(Pictures paired with source code)
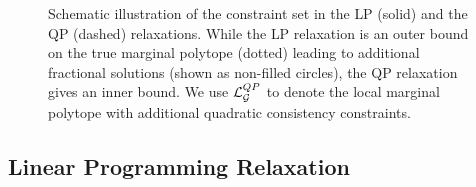 \begin{figure}[htb]
    \centering
    
    \caption[Constraint set of the LP and QP relaxations]{Schematic
    illustration of the constraint set in the \ac{LP} (solid) and the \ac{QP}
    (dashed) relaxations.
    While the \ac{LP} relaxation is an outer bound on the true marginal
    polytope (dotted) leading to additional fractional solutions (shown as
    non-filled circles), the \ac{QP} relaxation
    gives an inner bound. We use $\mathcal{L}_{\mathcal{G}}^{QP}$ to
    denote the local marginal polytope with additional quadratic consistency
    constraints.}
    \label{fig:lpqp:lp_and_qp_constraint_set}
\end{figure}

\subsection{Linear Programming Relaxation}

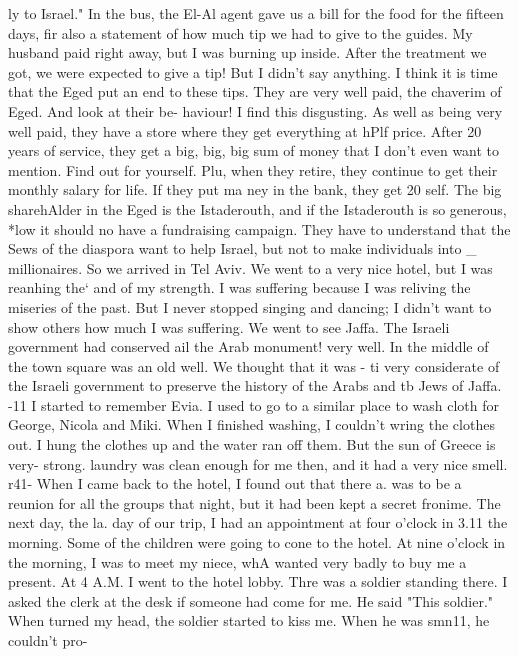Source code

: ly to Israel." 
In the bus, the El-Al agent gave us a bill for the food for the fifteen days, fir 
also a statement of how much tip we had to give to the guides. My husband paid right 
away, but I was burning up inside. After the treatment we got, we were expected to 
give a tip! But I didn't say anything. I think it is time that the Eged put an end 
to these tips. They are very well paid, the chaverim of Eged. And look at their be-
haviour! I find this disgusting. As well as being very well paid, they have a store 
where they get everything at hPlf price. After 20 years of service, they get a big, 
big, big sum of money that I don't even want to mention. Find out for yourself. Plu, 
when they retire, they continue to get their monthly salary for life. If they put ma 
ney in the bank, they get 20%
self. The big sharehAlder in the Eged is the Istaderouth, and if the Istaderouth is 
so generous, *low it should no have a fundraising campaign. They have to understand 
that the Sews of the diaspora want to help Israel, but not to make individuals into _ 
millionaires. 
So we arrived in Tel Aviv. We went to a very nice hotel, but I was reanhing the` 
and of my strength. I was suffering because I was reliving the miseries of the past. 
But I never stopped singing and dancing; I didn't want to show others how much I was 
suffering. 
We went to see Jaffa. The Israeli government had conserved ail the Arab monument! 
very well. In the middle of the town square was an old well. We thought that it was - 
ti 
very considerate of the Israeli government to preserve the history of the Arabs and tb 
Jews of Jaffa. 
-11 
I started to remember Evia. I used to go to a similar place to wash cloth 
for George, Nicola and Miki. When I finished washing, I couldn't wring the clothes 
out. I hung the clothes up and the water ran off them. But the sun of Greece is very-
strong. 
laundry was clean enough for me then, and it had a very nice smell. 
r41- 
When I came back to the hotel, I found out that there a. was to be a reunion for 
all the groups that night, but it had been kept a secret fronime. The next day, the la. 
day of our trip, I had an appointment at four o'clock in 3.11 the morning. Some of the 
children were going to cone to the hotel. At nine o'clock in the morning, I was to 
meet my niece, whA wanted very badly to buy me a present. 
At 4 A.M. I went to the hotel lobby. Thre was a soldier standing there. I asked 
the clerk at the desk if someone had come for me. He said "This soldier." When 
turned my head, the soldier started to kiss me. When he was smn11, he couldn't pro-
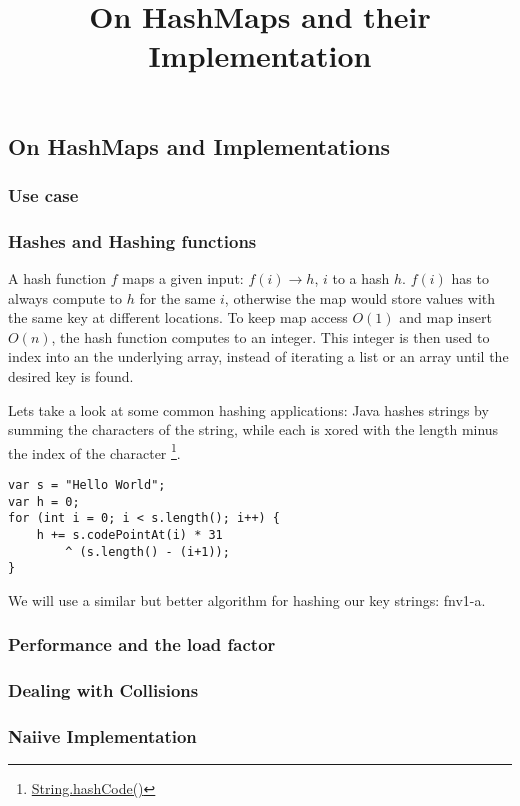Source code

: 

\title{On HashMaps and their Implementation}


    \subsection*{On HashMaps and Implementations}

    \subsubsection*{Use case}

    \subsubsection*{Hashes and Hashing functions}

    A hash function $f$ maps a given input: $f(i) \rightarrow h$, $i$ to a hash
    $h$. $f(i)$ has to always compute to $h$ for the same $i$, otherwise the
    map would store values with the same key at different locations. To keep
    map access $O(1)$ and map insert $O(n)$, the hash function computes to an
    integer. This integer is then used to index into an the underlying array,
    instead of iterating a list or an array until the desired key is found. 

    Lets take a look at some common hashing applications: Java hashes strings
    by summing the characters of the string, while each is xored with the
    length minus the index of the character
    \footnote{\href{https://docs.oracle.com/javase/8/docs/api/java/lang/String.html\#hashCode}{String.hashCode()}}.
    \begin{verbatim}
var s = "Hello World";
var h = 0;
for (int i = 0; i < s.length(); i++) {
    h += s.codePointAt(i) * 31 
        ^ (s.length() - (i+1));
}
    \end{verbatim}

    We will use a similar but better algorithm for hashing our key strings:
    fnv1-a.

    \subsubsection*{Performance and the load factor} 

    \subsubsection*{Dealing with Collisions}

    \subsubsection*{Naiive Implementation}


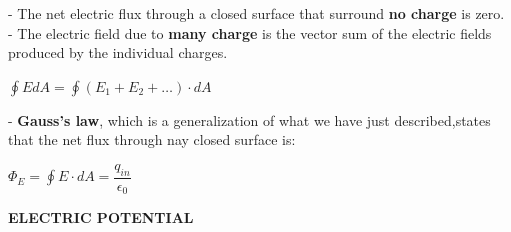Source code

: \documentclass[10pt]{article}
\begin{document}
\begin{enumerate}
     - The net electric flux through a closed surface that surround \textbf{no charge} is zero.\\
     - The electric field due to \textbf{many charge} is the vector sum of the electric fields produced by the individual charges.
     \begin{mybox}
     \begin{center}
     $\displaystyle \oint \textbf{$E$} d \textbf{$A$} = \oint (\textbf{$E_1$} + \textbf{$E_2$} + \ldots) \cdot d \textbf{$A$}$
     \end{center}
     \end{mybox}
     - \textbf{Gauss's law}, which is a generalization of what we have just described,states that the net flux through nay closed surface is:
     \begin{mybox}
     \begin{center}
     $\Phi_E = \oint \textbf{$E$} \cdot d\textbf{$A$} = \dfrac{\textbf{$q_{in}$}}{\textbf{$\epsilon_0$}}$
     \end{center}
     \end{mybox}
\end{enumerate}
\pagebreak
\begin{center}
\textbf{ELECTRIC POTENTIAL}
\end{center}
\end{document}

TASK: After locating the line containing "When I came" in the entries above, return it and every line after it exactly, ending at the line containing "integer. This integer", without pictures.

EXERCISE OUTPUT:
When I came back to the hotel, I found out that there a. was to be a reunion for 
all the groups that night, but it had been kept a secret fronime. The next day, the la. 
day of our trip, I had an appointment at four o'clock in 3.11 the morning. Some of the 
children were going to cone to the hotel. At nine o'clock in the morning, I was to 
meet my niece, whA wanted very badly to buy me a present. 
At 4 A.M. I went to the hotel lobby. Thre was a soldier standing there. I asked 
the clerk at the desk if someone had come for me. He said "This soldier." When 
turned my head, the soldier started to kiss me. When he was smn11, he couldn't pro-
Source code

: 

\title{On HashMaps and their Implementation}


    \subsection*{On HashMaps and Implementations}

    \subsubsection*{Use case}

    \subsubsection*{Hashes and Hashing functions}

    A hash function $f$ maps a given input: $f(i) \rightarrow h$, $i$ to a hash
    $h$. $f(i)$ has to always compute to $h$ for the same $i$, otherwise the
    map would store values with the same key at different locations. To keep
    map access $O(1)$ and map insert $O(n)$, the hash function computes to an
    integer. This integer is then used to index into an the underlying array,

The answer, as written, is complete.